### Brief
State how many lines of the data contain the word "breakablealgorithm", and write nothing besides the number.

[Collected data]

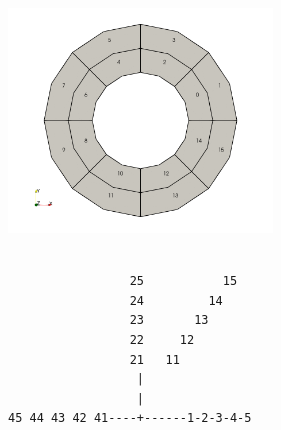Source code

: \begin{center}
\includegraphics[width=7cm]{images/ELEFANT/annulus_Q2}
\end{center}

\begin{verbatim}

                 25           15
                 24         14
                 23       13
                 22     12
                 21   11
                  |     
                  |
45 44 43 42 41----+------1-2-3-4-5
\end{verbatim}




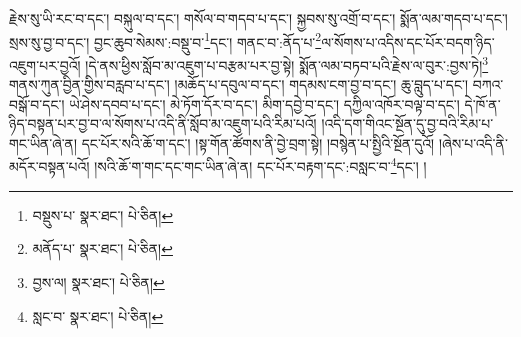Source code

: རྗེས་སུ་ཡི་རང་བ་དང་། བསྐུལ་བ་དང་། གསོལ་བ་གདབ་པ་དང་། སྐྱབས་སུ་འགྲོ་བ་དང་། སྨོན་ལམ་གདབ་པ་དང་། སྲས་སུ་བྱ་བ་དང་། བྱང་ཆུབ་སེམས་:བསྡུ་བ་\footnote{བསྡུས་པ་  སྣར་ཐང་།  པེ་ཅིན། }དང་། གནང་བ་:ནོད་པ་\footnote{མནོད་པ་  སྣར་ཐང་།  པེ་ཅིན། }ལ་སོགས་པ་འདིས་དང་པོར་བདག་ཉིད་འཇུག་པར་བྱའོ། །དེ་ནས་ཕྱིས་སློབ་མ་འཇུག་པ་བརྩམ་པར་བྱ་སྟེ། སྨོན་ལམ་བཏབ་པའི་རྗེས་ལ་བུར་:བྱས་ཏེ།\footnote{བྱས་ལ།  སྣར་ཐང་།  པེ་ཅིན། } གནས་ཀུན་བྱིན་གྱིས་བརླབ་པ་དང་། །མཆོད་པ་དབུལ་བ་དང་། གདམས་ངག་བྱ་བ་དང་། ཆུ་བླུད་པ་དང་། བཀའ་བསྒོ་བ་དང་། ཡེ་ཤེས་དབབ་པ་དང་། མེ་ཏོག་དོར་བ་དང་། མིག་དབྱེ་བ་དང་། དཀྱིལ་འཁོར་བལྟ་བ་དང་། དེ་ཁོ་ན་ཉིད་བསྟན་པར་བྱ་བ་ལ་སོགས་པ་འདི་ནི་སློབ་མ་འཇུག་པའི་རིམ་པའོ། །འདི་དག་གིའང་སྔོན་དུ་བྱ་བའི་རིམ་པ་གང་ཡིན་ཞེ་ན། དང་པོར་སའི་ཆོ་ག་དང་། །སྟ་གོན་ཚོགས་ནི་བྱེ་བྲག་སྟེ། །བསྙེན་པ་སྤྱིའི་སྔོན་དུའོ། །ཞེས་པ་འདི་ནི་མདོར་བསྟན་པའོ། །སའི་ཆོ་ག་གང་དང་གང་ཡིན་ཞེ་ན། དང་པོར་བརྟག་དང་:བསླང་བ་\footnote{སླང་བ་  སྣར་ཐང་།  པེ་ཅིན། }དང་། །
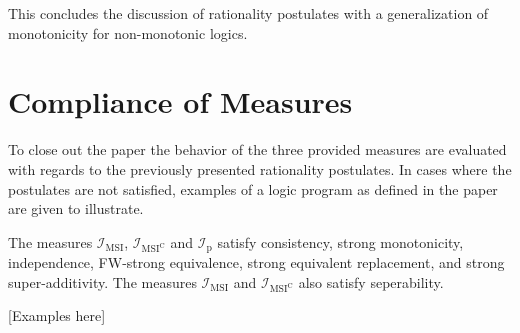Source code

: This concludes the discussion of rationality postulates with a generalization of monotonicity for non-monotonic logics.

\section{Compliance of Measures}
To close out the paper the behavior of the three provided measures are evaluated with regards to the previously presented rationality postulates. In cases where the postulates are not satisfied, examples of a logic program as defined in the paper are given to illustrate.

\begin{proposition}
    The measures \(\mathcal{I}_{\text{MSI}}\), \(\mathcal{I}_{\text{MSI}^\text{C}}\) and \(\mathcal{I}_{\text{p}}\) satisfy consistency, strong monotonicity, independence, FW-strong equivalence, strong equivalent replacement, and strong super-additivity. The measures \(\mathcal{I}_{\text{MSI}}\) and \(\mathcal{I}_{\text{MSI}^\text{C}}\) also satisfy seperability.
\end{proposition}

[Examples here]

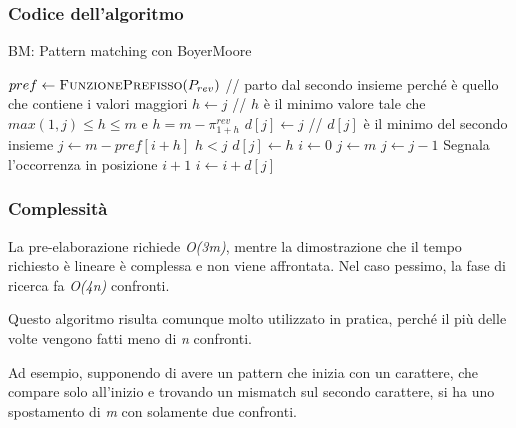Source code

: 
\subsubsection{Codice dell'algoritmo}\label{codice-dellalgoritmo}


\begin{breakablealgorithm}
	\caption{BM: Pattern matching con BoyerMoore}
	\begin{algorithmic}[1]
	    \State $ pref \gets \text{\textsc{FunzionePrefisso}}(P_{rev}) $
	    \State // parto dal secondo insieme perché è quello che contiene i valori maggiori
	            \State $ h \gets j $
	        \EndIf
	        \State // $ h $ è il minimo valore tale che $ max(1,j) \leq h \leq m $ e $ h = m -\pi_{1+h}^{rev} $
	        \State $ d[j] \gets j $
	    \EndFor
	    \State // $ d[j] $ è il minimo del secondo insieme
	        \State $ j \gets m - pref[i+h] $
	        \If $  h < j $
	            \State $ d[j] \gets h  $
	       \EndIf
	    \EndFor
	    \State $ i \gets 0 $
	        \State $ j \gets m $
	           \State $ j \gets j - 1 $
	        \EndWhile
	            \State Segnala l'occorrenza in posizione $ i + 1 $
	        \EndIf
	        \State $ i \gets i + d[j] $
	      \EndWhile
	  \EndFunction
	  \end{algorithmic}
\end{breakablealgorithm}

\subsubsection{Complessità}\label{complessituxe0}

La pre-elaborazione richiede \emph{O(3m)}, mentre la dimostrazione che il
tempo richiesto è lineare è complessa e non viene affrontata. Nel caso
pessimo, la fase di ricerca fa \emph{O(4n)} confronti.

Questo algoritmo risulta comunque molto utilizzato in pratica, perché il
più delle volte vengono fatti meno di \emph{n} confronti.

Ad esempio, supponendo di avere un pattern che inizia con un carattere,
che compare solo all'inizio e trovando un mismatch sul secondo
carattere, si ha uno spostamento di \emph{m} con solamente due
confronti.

### Problem solution
2